+++ Data under study +++

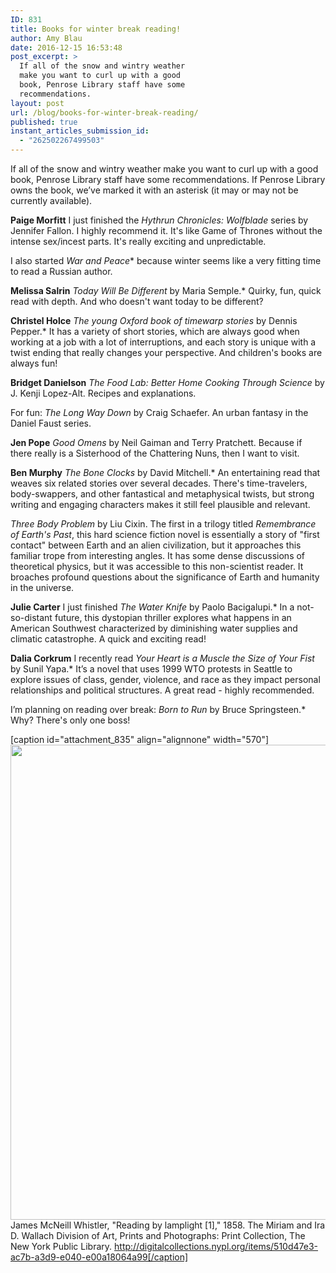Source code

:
 ```yaml
---
ID: 831
title: Books for winter break reading!
author: Amy Blau
date: 2016-12-15 16:53:48
post_excerpt: >
  If all of the snow and wintry weather
  make you want to curl up with a good
  book, Penrose Library staff have some
  recommendations.
layout: post
url: /blog/books-for-winter-break-reading/
published: true
instant_articles_submission_id:
  - "262502267499503"
---
```

If all of the snow and wintry weather make you want to curl up with a good book, Penrose Library staff have some recommendations. If Penrose Library owns the book, we’ve marked it with an asterisk (it may or may not be currently available).

<strong>Paige Morfitt</strong>
I just finished the <em>Hythrun Chronicles: Wolfblade</em> series by Jennifer Fallon. I highly recommend it. It's like Game of Thrones without the intense sex/incest parts. It's really exciting and unpredictable.

I also started <em>War and Peace</em>* because winter seems like a very fitting time to read a Russian author.

<strong>Melissa Salrin</strong>
<em>Today Will Be Different</em> by Maria Semple.* Quirky, fun, quick read with depth. And who doesn't want today to be different?

<strong>Christel Holce</strong>
<em>The young Oxford book of timewarp stories</em> by Dennis Pepper.* It has a variety of short stories, which are always good when working at a job with a lot of interruptions, and each story is unique with a twist ending that really changes your perspective. And children's books are always fun!

<strong>Bridget Danielson</strong>
<em>The Food Lab: Better Home Cooking Through Science</em> by J. Kenji Lopez-Alt. Recipes and explanations.

For fun: <em>The Long Way Down</em> by Craig Schaefer. An urban fantasy in the Daniel Faust series.

<strong>Jen Pope</strong>
<em>Good Omens</em> by Neil Gaiman and Terry Pratchett. Because if there really is a Sisterhood of the Chattering Nuns, then I want to visit.

<strong>Ben Murphy</strong>
<em>The Bone Clocks</em> by David Mitchell.* An entertaining read that weaves six related stories over several decades. There's time-travelers, body-swappers, and other fantastical and metaphysical twists, but strong writing and engaging characters makes it still feel plausible and relevant.

<em>Three Body Problem</em> by Liu Cixin. The first in a trilogy titled <em>Remembrance of Earth's Past</em>, this hard science fiction novel is essentially a story of "first contact" between Earth and an alien civilization, but it approaches this familiar trope from interesting angles. It has some dense discussions of theoretical physics, but it was accessible to this non-scientist reader. It broaches profound questions about the significance of Earth and humanity in the universe.

<strong>Julie Carter</strong>
I just finished <em>The Water Knife</em> by Paolo Bacigalupi.* In a not-so-distant future, this dystopian thriller explores what happens in an American Southwest characterized by diminishing water supplies and climatic catastrophe. A quick and exciting read!

<strong>Dalia Corkrum</strong>
I recently read <em>Your Heart is a Muscle the Size of Your Fist</em> by Sunil Yapa.* It’s a novel that uses 1999 WTO protests in Seattle to explore issues of class, gender, violence, and race as they impact personal relationships and political structures. A great read - highly recommended.

I’m planning on reading over break: <em>Born to Run</em> by Bruce Springsteen.* Why? There's only one boss!

[caption id="attachment_835" align="alignnone" width="570"]<img class="wp-image-835 size-full" src="https://library.whitman.edu/blog/wp-content/uploads/sites/4/2016/12/nypl.digitalcollections.510d47e3-ac7b-a3d9-e040-e00a18064a99.001.w.jpg" width="570" height="760" /> James McNeill Whistler, "Reading by lamplight [1]," 1858. The Miriam and Ira D. Wallach Division of Art, Prints and Photographs: Print Collection, The New York Public Library. http://digitalcollections.nypl.org/items/510d47e3-ac7b-a3d9-e040-e00a18064a99[/caption]
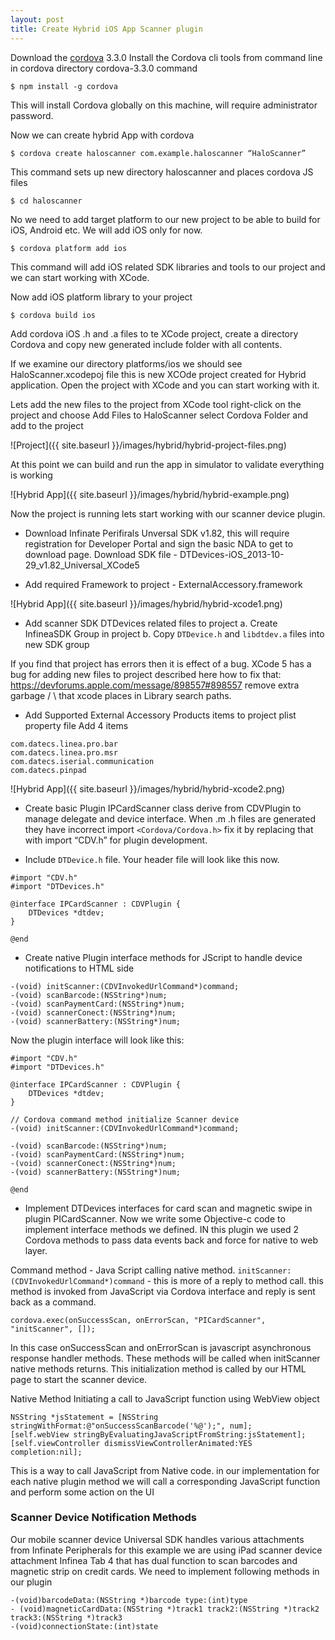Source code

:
 ```yaml
---
layout: post
title: Create Hybrid iOS App Scanner plugin
---
```


Download the [cordova](http://cordova.apache.org/) 3.3.0
Install the Cordova cli tools from command line in cordova directory cordova-3.3.0
command

`$ npm install -g cordova`

This will install Cordova globally on this machine, will require administrator password.

Now we can create hybrid App with cordova

`$ cordova create haloscanner com.example.haloscanner “HaloScanner”`

This command sets up new directory haloscanner and places cordova JS files

`$ cd haloscanner`

No we need to add target platform to our new project to be able to build for iOS, Android etc. We will add iOS only for now.

`$ cordova platform add ios`

This command will add iOS related SDK libraries and tools to our project and we can start working with XCode. 

Now add iOS platform library to your project

`$ cordova build ios`

Add cordova iOS .h and .a files to te XCode project, create a directory Cordova and copy new generated include folder with all contents. 

If we examine our directory platforms/ios we should see HaloScanner.xcodepoj file this is new XCOde project created for Hybrid application.
Open the project with XCode and you can start working with it.

Lets add the new files to the project from XCode tool right-click on the project and choose Add Files to HaloScanner select Cordova Folder and add to the project

![Project]({{ site.baseurl }}/images/hybrid/hybrid-project-files.png)

At this point we can build and run the app in simulator to validate everything is working

![Hybrid App]({{ site.baseurl }}/images/hybrid/hybrid-example.png)

Now the project is running lets start working with our scanner device plugin.

+ Download Infinate Perifirals Unversal SDK v1.82, this will require registration for Developer Portal and sign the basic NDA to get to download page.
Download SDK file - DTDevices-iOS_2013-10-29_v1.82_Universal_XCode5

+ Add required Framework to project - ExternalAccessory.framework  
  
![Hybrid App]({{ site.baseurl }}/images/hybrid/hybrid-xcode1.png)  
  
+ Add scanner SDK DTDevices related files to project
	a. Create InfineaSDK Group in project
	b. Copy `DTDevice.h` and `libdtdev.a` files into new SDK group

If you find that project has errors then it is effect of a bug. XCode 5 has a bug for adding new files to project described here how to fix that: https://devforums.apple.com/message/898557#898557  remove extra garbage / \ that xcode places in Library search paths.

+ Add Supported External Accessory Products items to project plist property file
Add 4 items

```
com.datecs.linea.pro.bar
com.datecs.linea.pro.msr
com.datecs.iserial.communication
com.datecs.pinpad
```

![Hybrid App]({{ site.baseurl }}/images/hybrid/hybrid-xcode2.png)

+ Create basic Plugin IPCardScanner class derive from CDVPlugin to manage delegate and device interface. When .m .h files are generated they have incorrect import `<Cordova/Cordova.h>` fix it by replacing that with import “CDV.h” for plugin development. 

+ Include `DTDevice.h` file.
Your header file will look like this now.

```
#import "CDV.h"
#import "DTDevices.h"

@interface IPCardScanner : CDVPlugin {
    DTDevices *dtdev;
}

@end
```

+ Create native Plugin interface methods for JScript to handle device notifications to HTML side

```
-(void) initScanner:(CDVInvokedUrlCommand*)command;
-(void) scanBarcode:(NSString*)num;
-(void) scanPaymentCard:(NSString*)num;
-(void) scannerConect:(NSString*)num;
-(void) scannerBattery:(NSString*)num;
```

Now the plugin interface will look like this:

```
#import "CDV.h"
#import "DTDevices.h"

@interface IPCardScanner : CDVPlugin {
    DTDevices *dtdev;
}

// Cordova command method initialize Scanner device
-(void) initScanner:(CDVInvokedUrlCommand*)command;

-(void) scanBarcode:(NSString*)num;
-(void) scanPaymentCard:(NSString*)num;
-(void) scannerConect:(NSString*)num;
-(void) scannerBattery:(NSString*)num;

@end
```

+ Implement DTDevices interfaces for card scan and magnetic swipe in plugin PICardScanner. Now we write some Objective-c code to implement interface methods we defined. IN this plugin we used 2 Cordova methods to pass data events back and force for native to web layer.

Command method - Java Script calling native method.
`initScanner:(CDVInvokedUrlCommand*)command` - this is more of a reply to method call. this method is invoked from JavaScript via Cordova interface and reply is sent back as a command.

```
cordova.exec(onSuccessScan, onErrorScan, "PICardScanner", "initScanner", []);
```

In this case onSuccessScan and onErrorScan is javascript asynchronous response handler methods. These methods will be called when initScanner native methods returns. This initialization method is called by our HTML page to start the scanner device.

Native Method Initiating a call to JavaScript function using WebView object

```
NSString *jsStatement = [NSString stringWithFormat:@"onSuccessScanBarcode('%@');", num];
[self.webView stringByEvaluatingJavaScriptFromString:jsStatement];
[self.viewController dismissViewControllerAnimated:YES completion:nil];
```

This is a way to call JavaScript from Native code. 
in our implementation for each native plugin method we will call a corresponding JavaScript function and perform some action on the UI

### Scanner Device Notification Methods

Our mobile scanner device Universal SDK handles various attachments from Infinate Peripherals for this example we are using iPad scanner device attachment Infinea Tab 4 that has dual function to scan barcodes and magnetic strip on credit cards.
We need to implement following methods in our plugin

```
-(void)barcodeData:(NSString *)barcode type:(int)type
- (void)magneticCardData:(NSString *)track1 track2:(NSString *)track2 track3:(NSString *)track3
-(void)connectionState:(int)state
```



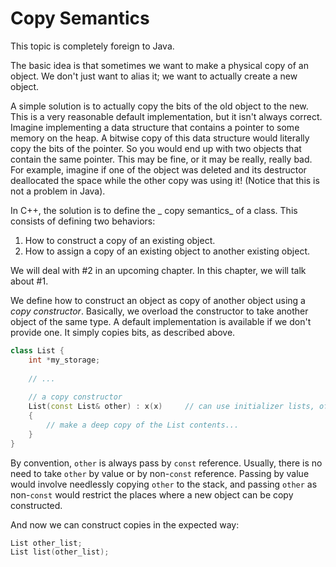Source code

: # Copy Semantics

This topic is completely foreign to Java.

The basic idea is that sometimes we want to make a physical copy of an object. We don't just want to alias it; we want to actually create a new object.

A simple solution is to actually copy the bits of the old object to the new. This is a very reasonable default implementation, but it isn't always correct. Imagine implementing a data structure that contains a pointer to some memory on the heap. A bitwise copy of this data structure would literally copy the bits of the pointer. So you would end up with two objects that contain the same pointer. This may be fine, or it may be really, really bad. For example, imagine if one of the object was deleted and its destructor deallocated the space while the other copy was using it! (Notice that this is not a problem in Java).

In C++, the solution is to define the _ copy semantics_ of a class. This consists of defining two behaviors:

1. How to construct a copy of an existing object.
2. How to assign a copy of an existing object to another existing object.

We will deal with #2 in an upcoming chapter. In this chapter, we will talk about #1.

We define how to construct an object as copy of another object using a _copy constructor_. Basically, we overload the constructor to take another object of the same type. A default implementation is available if we don't provide one. It simply copies bits, as described above.

```cpp
class List {
    int *my_storage;
    
    // ...
    
    // a copy constructor
    List(const List& other) : x(x)     // can use initializer lists, of course
    {
        // make a deep copy of the List contents...
    }
}
```
By convention, `other` is always pass by `const` reference. Usually, there is no need to take `other` by value or by non-`const` reference. Passing by value would involve needlessly copying `other` to the stack, and passing `other` as non-`const` would restrict the places where a new object can be copy constructed.

And now we can construct copies in the expected way:
```cpp
List other_list;
List list(other_list);
```
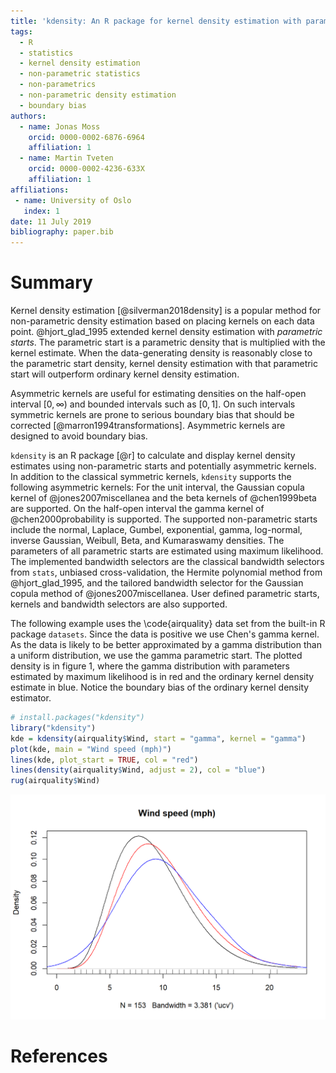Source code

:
 ```yaml
---
title: 'kdensity: An R package for kernel density estimation with parametric starts and asymmetric kernels'
tags:
  - R
  - statistics
  - kernel density estimation
  - non-parametric statistics
  - non-parametrics
  - non-parametric density estimation
  - boundary bias
authors:
  - name: Jonas Moss
    orcid: 0000-0002-6876-6964
    affiliation: 1
  - name: Martin Tveten
    orcid: 0000-0002-4236-633X
    affiliation: 1
affiliations:
 - name: University of Oslo
   index: 1
date: 11 July 2019
bibliography: paper.bib
---
```


# Summary

Kernel density estimation [@silverman2018density] is a popular method for 
non-parametric density estimation based on placing kernels on each data point. 
@hjort_glad_1995 extended kernel density estimation with *parametric starts*.
The parametric start is a parametric density that is multiplied with the kernel
estimate. When the data-generating density is reasonably close to the parametric
start density, kernel density estimation with that parametric start will outperform
ordinary kernel density estimation.

Asymmetric kernels are useful for estimating densities on the half-open interval $\left[0,\infty\right)$ and bounded intervals such as $\left[0, 1\right]$. On 
such intervals symmetric kernels are prone to serious boundary bias that should
be corrected [@marron1994transformations]. Asymmetric kernels are designed to
avoid boundary bias.

`kdensity` is an R package [@r] to calculate and display kernel density 
estimates using non-parametric starts and potentially asymmetric kernels. In 
addition to the classical symmetric kernels, `kdensity` supports the following 
asymmetric kernels: For the unit interval, the Gaussian copula kernel of @jones2007miscellanea and the beta kernels of @chen1999beta are supported. On 
the half-open interval the gamma kernel of @chen2000probability is supported. 
The supported non-parametric starts include the normal, Laplace, Gumbel, 
exponential, gamma, log-normal, inverse Gaussian, Weibull, Beta, and Kumaraswamy
densities. The parameters of all parametric starts are estimated using maximum 
likelihood. The implemented bandwidth selectors are the classical bandwidth 
selectors from `stats`, unbiased cross-validation, the Hermite polynomial method 
from @hjort_glad_1995, and the tailored bandwidth selector for the Gaussian 
copula method of @jones2007miscellanea. User defined parametric starts, 
kernels and bandwidth selectors are also supported. 

The following example uses the \code{airquality} data set from the built-in
R package `datasets`. Since the data is positive we use Chen's gamma kernel. 
As the data is likely to be better approximated by a gamma distribution than a 
uniform distribution, we use the gamma parametric start. The plotted density is
in figure 1, where the gamma distribution with parameters estimated by maximum 
likelihood is in red and the ordinary kernel density estimate in blue. 
Notice the boundary bias of the ordinary kernel density estimator. 

```r
# install.packages("kdensity")
library("kdensity")
kde = kdensity(airquality$Wind, start = "gamma", kernel = "gamma")
plot(kde, main = "Wind speed (mph)")
lines(kde, plot_start = TRUE, col = "red")
lines(density(airquality$Wind, adjust = 2), col = "blue")
rug(airquality$Wind)
```
![The *airquality* data set. Kernel density estimate in black and estimated gamma distribution in red.](example.png)

# References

+++

Exercise description: Repeat only what runs from the first line of the records above to the line with "<strong>Christel Holce</strong>", both included, word for word, minus the pictures.

Solution to this task:
Source code

:
 ```yaml
---
ID: 831
title: Books for winter break reading!
author: Amy Blau
date: 2016-12-15 16:53:48
post_excerpt: >
  If all of the snow and wintry weather
  make you want to curl up with a good
  book, Penrose Library staff have some
  recommendations.
layout: post
url: /blog/books-for-winter-break-reading/
published: true
instant_articles_submission_id:
  - "262502267499503"
---
```

If all of the snow and wintry weather make you want to curl up with a good book, Penrose Library staff have some recommendations. If Penrose Library owns the book, we’ve marked it with an asterisk (it may or may not be currently available).

<strong>Paige Morfitt</strong>
I just finished the <em>Hythrun Chronicles: Wolfblade</em> series by Jennifer Fallon. I highly recommend it. It's like Game of Thrones without the intense sex/incest parts. It's really exciting and unpredictable.

I also started <em>War and Peace</em>* because winter seems like a very fitting time to read a Russian author.

<strong>Melissa Salrin</strong>
<em>Today Will Be Different</em> by Maria Semple.* Quirky, fun, quick read with depth. And who doesn't want today to be different?

<strong>Christel Holce</strong>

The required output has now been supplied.